§ Assignment:
In the records below, find each line containing the word "href" and copy it.

§ Input:
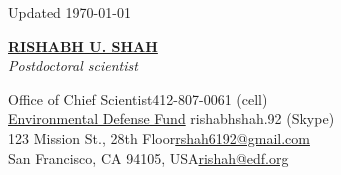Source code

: \documentclass{article}
\begin{document}
\begin{flushright}
Updated \today
\end{flushright}
\begin{center}
\href{https://www.linkedin.com/pub/rishabh-shah/46/962/361}{\Large \textbf{RISHABH U. SHAH}}\\\textit{Postdoctoral scientist}
\end{center}
\vspace{-2.5mm}
Office of Chief Scientist\hfill 412-807-0061 (cell)\\\href{https://www.edf.org/}{Environmental Defense Fund}
\hfill rishabhshah.92 (Skype)\\123 Mission St., 28th Floor\hfill \href{mailto:rshah6192@gmail.com}{rshah6192@gmail.com}\\San Francisco, CA 94105, USA\hfill \href{mailto:rishah@edf.org}{rishah@edf.org}
\newline
\vspace{5mm}
\end{document}
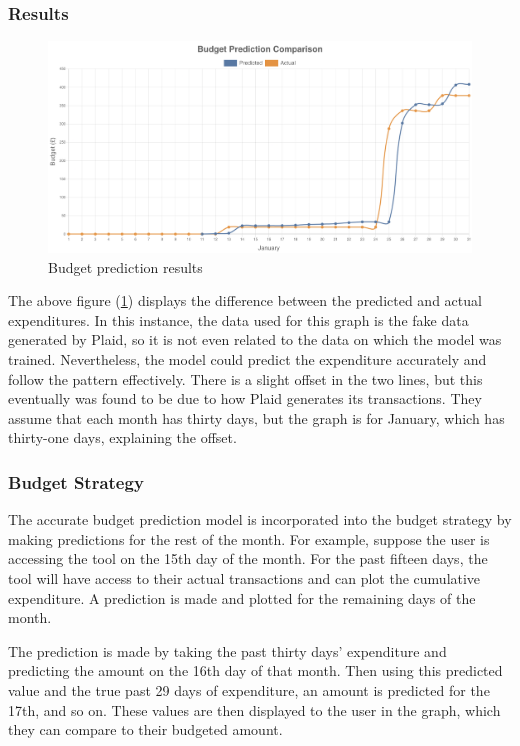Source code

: \subsubsection{Results}
\begin{figure}[H]
	\centering
	\includegraphics[width=\textwidth]{images/Budger_prediction_comparison.png}
	\caption{Budget prediction results}
	\label{fig:BudgetPredictionResults}
\end{figure}

The above figure (\ref{fig:BudgetPredictionResults}) displays the difference between the predicted and actual expenditures. In this instance, the data used for this graph is the fake data generated by Plaid, so it is not even related to the data on which the model was trained. Nevertheless, the model could predict the expenditure accurately and follow the pattern effectively. There is a slight offset in the two lines, but this eventually was found to be due to how Plaid generates its transactions. They assume that each month has thirty days, but the graph is for January, which has thirty-one days, explaining the offset.

\subsubsection{Budget Strategy}
The accurate budget prediction model is incorporated into the budget strategy by making predictions for the rest of the month. For example, suppose the user is accessing the tool on the 15th day of the month. For the past fifteen days, the tool will have access to their actual transactions and can plot the cumulative expenditure. A prediction is made and plotted for the remaining days of the month.

The prediction is made by taking the past thirty days' expenditure and predicting the amount on the 16th day of that month. Then using this predicted value and the true past 29 days of expenditure, an amount is predicted for the 17th, and so on. These values are then displayed to the user in the graph, which they can compare to their budgeted amount.

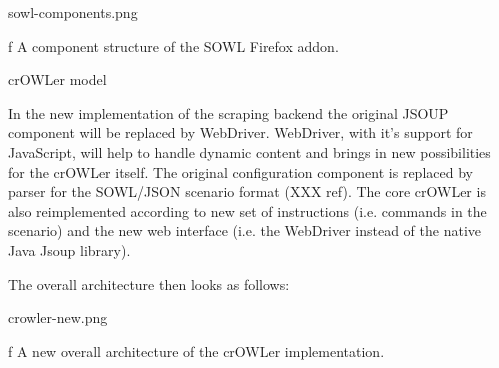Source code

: \midinsert
\picw=12cm \cinspic sowl-components.png
\caption/f A component structure of the SOWL Firefox addon. 
\endinsert


\secc crOWLer model

In the new implementation of the scraping backend the original JSOUP component
will be replaced by WebDriver. WebDriver, with it's support for JavaScript,
will help to handle dynamic content and brings in new possibilities for the
crOWLer itself. The original configuration component is replaced by parser for
the SOWL/JSON scenario format (XXX ref).  The core crOWLer is also
reimplemented according to new set of instructions (i.e. commands in the
scenario) and the new web interface (i.e. the WebDriver instead of the native
Java Jsoup library). 

The overall architecture then looks as follows: 

\midinsert
\picw=7.5cm \cinspic crowler-new.png
\caption/f A new overall architecture of the crOWLer implementation. 
\endinsert



%





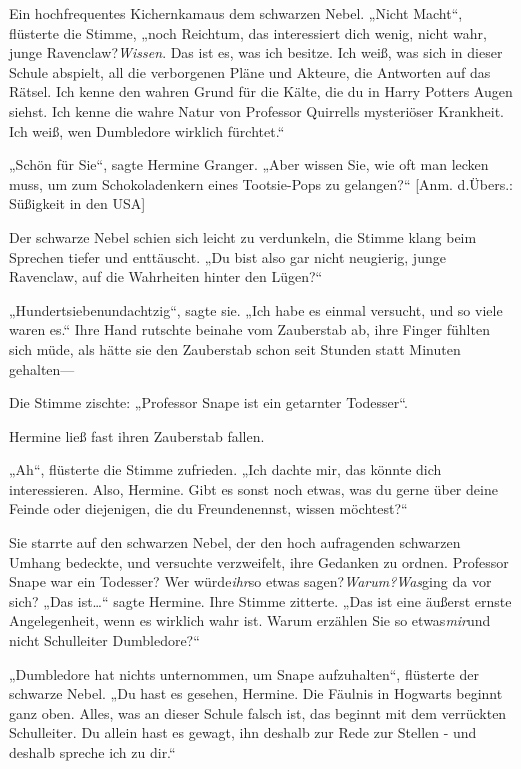 {Ein hochfrequentes Kichernkamaus dem schwarzen Nebel. „Nicht Macht“, flüsterte die Stimme, „noch Reichtum, das interessiert dich wenig, nicht wahr, junge Ravenclaw?\emph{Wissen}. Das ist es, was ich besitze. Ich weiß, was sich in dieser Schule abspielt, all die verborgenen Pläne und Akteure, die Antworten auf das Rätsel. Ich kenne den wahren Grund für die Kälte, die du in Harry Potters Augen siehst. Ich kenne die wahre Natur von Professor Quirrells mysteriöser Krankheit. Ich weiß, wen Dumbledore wirklich fürchtet.“

„Schön für Sie“, sagte Hermine Granger. „Aber wissen Sie, wie oft man lecken muss, um zum Schokoladenkern eines Tootsie-Pops zu gelangen?“ {[}Anm. d.Übers.: Süßigkeit in den USA{]}

Der schwarze Nebel schien sich leicht zu verdunkeln, die Stimme klang beim Sprechen tiefer und enttäuscht. „Du bist also gar nicht neugierig, junge Ravenclaw, auf die Wahrheiten hinter den Lügen?“

„Hundertsiebenundachtzig“, sagte sie. „Ich habe es einmal versucht, und so viele waren es.“ Ihre Hand rutschte beinahe vom Zauberstab ab, ihre Finger fühlten sich müde, als hätte sie den Zauberstab schon seit Stunden statt Minuten gehalten—

Die Stimme zischte: „Professor Snape ist ein getarnter Todesser“.

Hermine ließ fast ihren Zauberstab fallen.

„Ah“, flüsterte die Stimme zufrieden. „Ich dachte mir, das könnte dich interessieren. Also, Hermine. Gibt es sonst noch etwas, was du gerne über deine Feinde oder diejenigen, die du Freundenennst, wissen möchtest?“

Sie starrte auf den schwarzen Nebel, der den hoch aufragenden schwarzen Umhang bedeckte, und versuchte verzweifelt, ihre Gedanken zu ordnen. Professor Snape war ein Todesser? Wer würde\emph{ihr}so etwas sagen?\emph{Warum?Was}ging da vor sich? „Das ist…“ sagte Hermine. Ihre Stimme zitterte. „Das ist eine äußerst ernste Angelegenheit, wenn es wirklich wahr ist. Warum erzählen Sie so etwas\emph{mir}und nicht Schulleiter Dumbledore?“

„Dumbledore hat nichts unternommen, um Snape aufzuhalten“, flüsterte der schwarze Nebel. „Du hast es gesehen, Hermine. Die Fäulnis in Hogwarts beginnt ganz oben. Alles, was an dieser Schule falsch ist, das beginnt mit dem verrückten Schulleiter. Du allein hast es gewagt, ihn deshalb zur Rede zur Stellen - und deshalb spreche ich zu dir.“

}
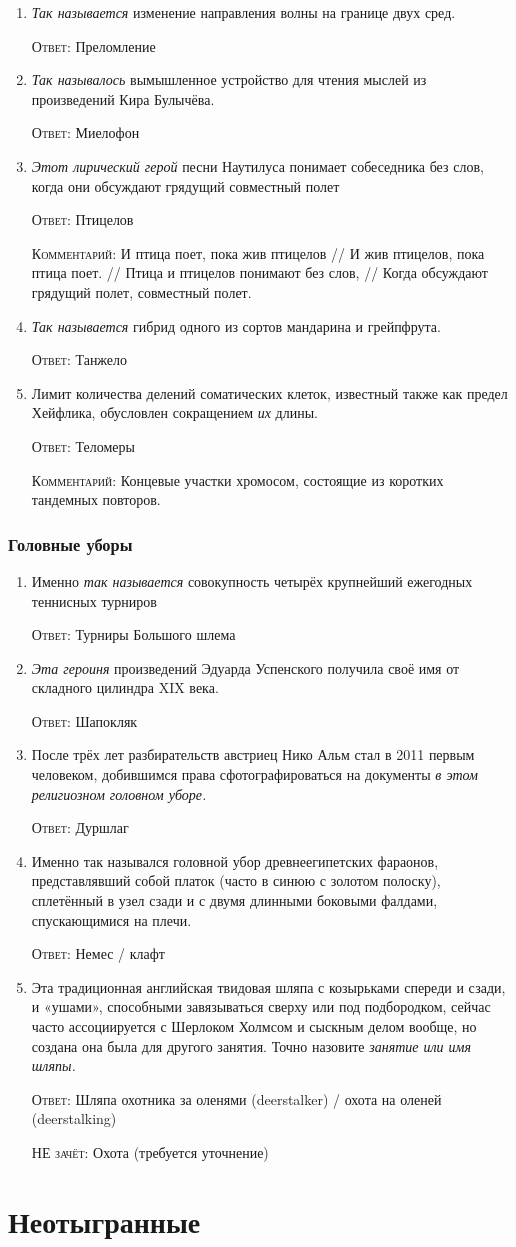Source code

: \documentclass[a4paper,10pt]{article}
\let\keyword\textsc
\newenvironment{topic}{\begin{enumerate}}{\end{enumerate}}
\newcommand{\question}[3]{\item[#1.] #2 \par \keyword{Ответ:} #3}
\newcommand{\notalternative}[1]{\par \keyword{НЕ зачёт:} #1}
\newcommand{\commentary}[1]{\par \keyword{Комментарий:} #1}
\begin{document}
\begin{topic}
 \question{10}{\emph{Так называется} изменение направления волны на границе двух сред.}{Преломление}
 \question{20}{\emph{Так называлось} вымышленное устройство для чтения мыслей из произведений Кира Булычёва.}{Миелофон}
 \question{30}{\emph{Этот лирический герой} песни Наутилуса понимает собеседника без слов, когда они обсуждают грядущий совместный полет}{Птицелов}\commentary{И птица поет, пока жив птицелов //
И жив птицелов, пока птица поет. //
Птица и птицелов понимают без слов, //
Когда обсуждают грядущий полет, совместный полет.}
 \question{40}{\emph{Так называется} гибрид одного из сортов мандарина и грейпфрута.}{Танжело}
 \question{50}{Лимит количества делений соматических клеток, известный также как предел Хейфлика, обусловлен сокращением \emph{их} длины.}{Теломеры}\commentary{Концевые участки хромосом, состоящие из коротких тандемных повторов.}
\end{topic}


\section{Головные уборы}

\begin{topic}
 \question{10}{Именно \emph{так называется} совокупность четырёх крупнейший ежегодных теннисных турниров}{Турниры Большого шлема}
 \question{20}{\emph{Эта героиня} произведений Эдуарда Успенского получила своё имя от складного цилиндра XIX века.}{Шапокляк}
 \question{30}{После трёх лет разбирательств австриец Нико Альм стал в 2011 первым человеком, добившимся права сфотографироваться на документы \emph{в этом религиозном головном уборе.}}{Дуршлаг}
 \question{40}{Именно так назывался головной убор древнеегипетских фараонов, представлявший собой платок (часто в синюю с золотом полоску), сплетённый в узел сзади и с двумя длинными боковыми фалдами, спускающимися на плечи.}{Немес / клафт}
 \question{50}{Эта традиционная английская твидовая шляпа с козырьками спереди и сзади, и «ушами», способными завязываться сверху или под подбородком, сейчас часто ассоциируется с Шерлоком Холмсом и сыскным делом вообще, но создана она была для другого занятия. Точно назовите \emph{занятие или имя шляпы.}}{Шляпа охотника за оленями (deerstalker) / охота на оленей (deerstalking)}\notalternative{Охота (требуется уточнение)}
\end{topic}



\newpage
\part{Неотыгранные}
\end{document}
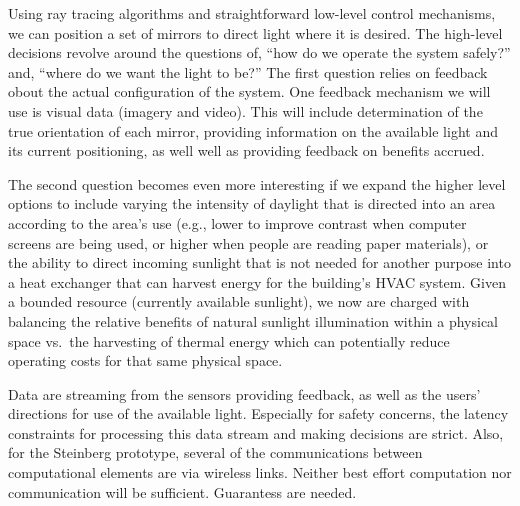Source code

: Using ray tracing algorithms and straightforward low-level control mechanisms,
we can position a set of mirrors to direct light where it is desired. The
high-level decisions revolve around the questions of, ``how do we operate
the system safely?'' and, ``where do we want the light to be?''
The first question relies on feedback obout the actual configuration of the system.
One feedback mechanism we will use is visual data (imagery and video). This
will include determination of the true orientation of each mirror, providing information
on the available light and its current positioning, as well well as providing feedback
on benefits accrued.

The second question becomes even more interesting if we expand the
higher level options to include varying the intensity of daylight that is
directed into an area according to the area's use (e.g., lower to improve
contrast when computer screens are being used, or higher when people are
reading paper materials), or the ability to direct incoming sunlight that
is not needed for another purpose into a heat exchanger that can harvest
energy for the building's HVAC system.  Given a bounded resource
(currently available sunlight), we now are charged
with balancing the relative benefits of natural sunlight illumination within
a physical space vs.~the harvesting of thermal energy which can potentially
reduce operating costs for that same physical space.

Data are streaming from the sensors providing feedback, as well as the users'
directions for use of the available light.  Especially for safety concerns, the
latency constraints for processing this data stream and making decisions are
strict.  Also, for the Steinberg prototype, several of the communications
between computational elements are via wireless links.  Neither best effort computation
nor communication will be sufficient. Guarantess are needed.
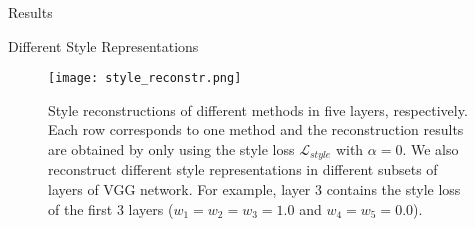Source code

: \begin{section}{Results}
\begin{subsection}{Different Style Representations}


\begin{figure}[htpb]
\begin{center}
	\texttt{[image: style\_reconstr.png]}
\end{center}
\vspace{-2mm}
	\caption{Style reconstructions of different methods in five layers, respectively. Each row corresponds to one method and the reconstruction results are obtained by only using the style loss $\mathcal{L}_{style}$ with $\alpha=0$. We also reconstruct different style representations in different subsets of layers of VGG network. For example, layer 3 contains the style loss of the first 3 layers ($w_1=w_2=w_3=1.0$ and $w_4=w_5=0.0$).%
	} \label{fig:style_reconstr}
\vspace{-2mm}
\end{figure}





\end{subsection}
\end{section}
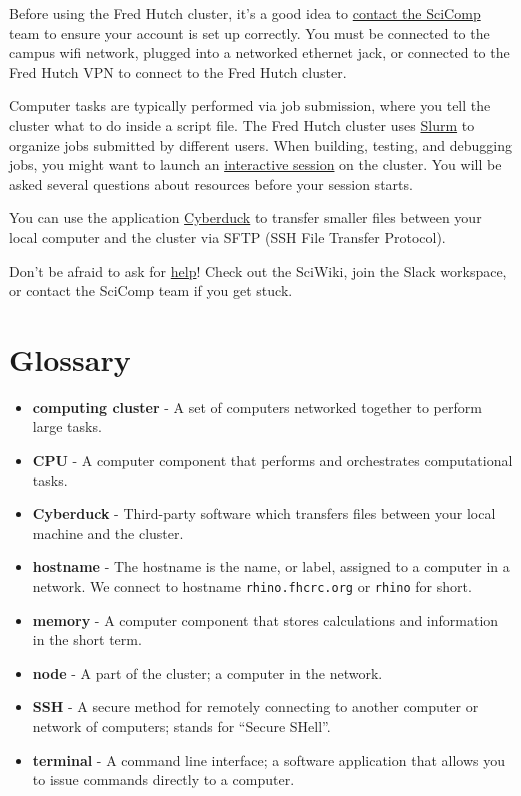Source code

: \documentclass[
]{book}
\providecommand{\tightlist}{%
  \setlength{\itemsep}{0pt}\setlength{\parskip}{0pt}}
\begin{document}
Before using the Fred Hutch cluster, it's a good idea to \protect\hyperlink{account-setup}{contact the SciComp} team to ensure your account is set up correctly. You must be connected to the campus wifi network, plugged into a networked ethernet jack, or connected to the Fred Hutch VPN to connect to the Fred Hutch cluster.

Computer tasks are typically performed via job submission, where you tell the cluster what to do inside a script file. The Fred Hutch cluster uses \protect\hyperlink{submit-your-first-job}{Slurm} to organize jobs submitted by different users. When building, testing, and debugging jobs, you might want to launch an \protect\hyperlink{interactive-session}{interactive session} on the cluster. You will be asked several questions about resources before your session starts.

You can use the application \protect\hyperlink{file-upload-and-download}{Cyberduck} to transfer smaller files between your local computer and the cluster via SFTP (SSH File Transfer Protocol).

Don't be afraid to ask for \protect\hyperlink{help}{help}! Check out the SciWiki, join the Slack workspace, or contact the SciComp team if you get stuck.

\hypertarget{glossary}{%
\section{Glossary}\label{glossary}}

\begin{itemize}
\tightlist
\item
  \textbf{computing cluster} - A set of computers networked together to perform large tasks.
\item
  \textbf{CPU} - A computer component that performs and orchestrates computational tasks.
\item
  \textbf{Cyberduck} - Third-party software which transfers files between your local machine and the cluster.
\item
  \textbf{hostname} - The hostname is the name, or label, assigned to a computer in a network. We connect to hostname \texttt{rhino.fhcrc.org} or \texttt{rhino} for short.
\item
  \textbf{memory} - A computer component that stores calculations and information in the short term.
\item
  \textbf{node} - A part of the cluster; a computer in the network.
\item
  \textbf{SSH} - A secure method for remotely connecting to another computer or network of computers; stands for ``Secure SHell''.
\item
  \textbf{terminal} - A command line interface; a software application that allows you to issue commands directly to a computer.
\end{itemize}
\end{document}
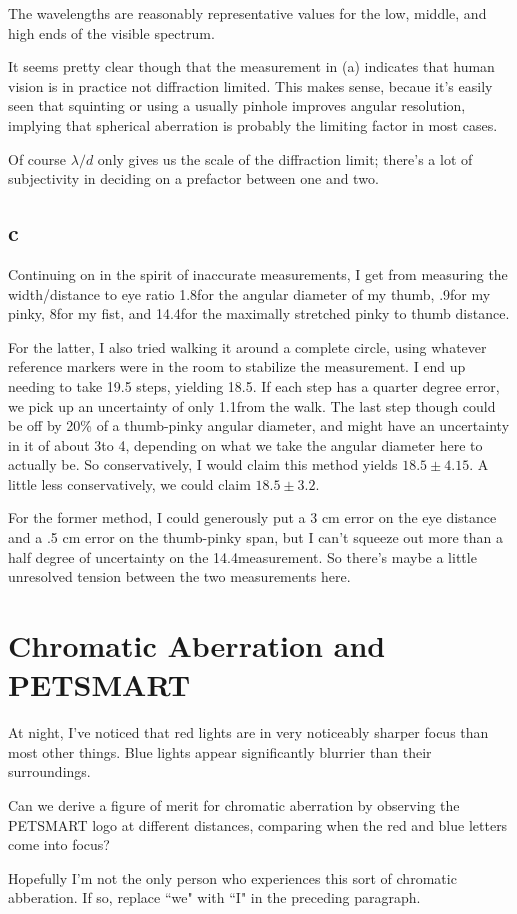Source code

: \documentclass[12pt]{article}
\begin{document}
The wavelengths are reasonably representative values for the low, middle, and high ends of the visible spectrum.


It seems pretty clear though that the measurement in (a) indicates that human vision is in practice not diffraction limited. This makes sense, becaue it's easily seen that squinting or using a usually pinhole improves angular resolution, implying that spherical aberration is probably the limiting factor in most cases.


Of course \(\lambda/d\) only gives us the scale of the diffraction limit; there's a lot of subjectivity in deciding on a prefactor between one and two.

\subsection{c}

Continuing on in the spirit of inaccurate measurements, I get from measuring the width/distance to eye ratio 1.8\degree for the angular diameter of my thumb, .9\degree for my pinky, 8\degree for my fist, and 14.4\degree for the maximally stretched pinky to thumb distance.

For the latter, I also tried walking it around a complete circle, using whatever reference markers were in the room to stabilize the measurement. I end up needing to take 19.5 steps, yielding 18.5\degree. If each step has a quarter degree error, we pick up an uncertainty of only 1.1\degree from the walk. The last step though could be off by 20\% of a thumb-pinky angular diameter, and might have an uncertainty in it of about 3\degree to 4\degree, depending on what we take the angular diameter here to actually be. So conservatively, I would claim this method yields \(18.5\pm 4.15\)\degree. A little less conservatively, we could claim \(18.5\pm 3.2\)\degree. 

For the former method, I could generously put a 3 cm error on the eye distance and a .5 cm error on the thumb-pinky span, but I can't squeeze out more than a half degree of uncertainty on the 14.4\degree measurement. So there's maybe a little unresolved tension between the two measurements here.

\section{Chromatic Aberration and PETSMART}

At night, I've noticed that red lights are in very noticeably sharper focus than most other things. Blue lights appear significantly blurrier than their surroundings.

Can we derive a figure of merit for chromatic aberration by observing the PETSMART logo at different distances, comparing when the red and blue letters come into focus?

Hopefully I'm not the only person who experiences this sort of chromatic abberation. If so, replace ``we" with ``I" in the preceding paragraph.
\end{document}
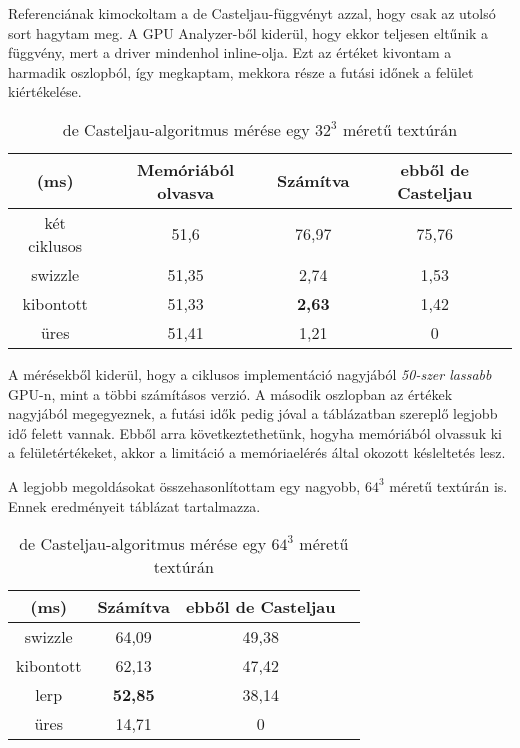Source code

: Referenciának kimockoltam a de Casteljau-függvényt azzal, hogy csak az utolsó sort hagytam meg. A GPU Analyzer-ből kiderül, hogy ekkor teljesen eltűnik a függvény, mert a driver mindenhol inline-olja. Ezt az értéket kivontam a harmadik oszlopból, így megkaptam, mekkora része a futási időnek a felület kiértékelése.

\begin{table}[H]
	\begin{center}
		\begin{tabular}{| c || c || c | c |}
			\hline
			(ms) & \textbf{Memóriából olvasva} & \textbf{Számítva} & \textbf{ebből de Casteljau} \\ 
			\hline\hline
			két ciklusos & 51,6 & 76,97	& 75,76 \\
			\hline
			swizzle	& 51,35	& 2,74 & 1,53 \\
			\hline
			kibontott & 51,33 & \textbf{2,63} & 1,42 \\
			\hline
			üres & 51,41 & 1,21	& 0 \\
			\hline
		\end{tabular}
	\end{center}
	\caption{de Casteljau-algoritmus mérése egy $32^3$ méretű textúrán}
	\label{tab:deCasteljau}
\end{table}

A mérésekből kiderül, hogy a ciklusos implementáció nagyjából \emph{50-szer lassabb} GPU-n, mint a többi számításos verzió. A második oszlopban az értékek nagyjából megegyeznek, a futási idők pedig jóval a táblázatban szereplő legjobb idő felett vannak. Ebből arra következtethetünk, hogyha memóriából olvassuk ki a felületértékeket, akkor a limitáció a memóriaelérés által okozott késleltetés lesz.

A legjobb megoldásokat összehasonlítottam egy nagyobb, $64^3$ méretű textúrán is. Ennek eredményeit  táblázat tartalmazza.

\begin{table}[H]
	\begin{center}
		\begin{tabular}{| c || c || c | c |}
			\hline
			(ms) & \textbf{Számítva} & \textbf{ebből de Casteljau} \\ 
			\hline\hline
			swizzle & 64,09 & 49,38 \\
			\hline
			kibontott & 62,13 & 47,42 \\
			\hline
			lerp & \textbf{52,85} & 38,14 \\
			\hline
			üres & 14,71 & 0 \\
			\hline
		\end{tabular}
	\end{center}
	\caption{de Casteljau-algoritmus mérése egy $64^3$ méretű textúrán}
	\label{tab:deCasteljau2}
\end{table}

§ Answer box:
\href{https://www.linkedin.com/pub/rishabh-shah/46/962/361}{\Large \textbf{RISHABH U. SHAH}}\\\textit{Postdoctoral scientist}
Office of Chief Scientist\hfill 412-807-0061 (cell)\\\href{https://www.edf.org/}{Environmental Defense Fund}
\hfill rishabhshah.92 (Skype)\\123 Mission St., 28th Floor\hfill \href{mailto:rshah6192@gmail.com}{rshah6192@gmail.com}\\San Francisco, CA 94105, USA\hfill \href{mailto:rishah@edf.org}{rishah@edf.org}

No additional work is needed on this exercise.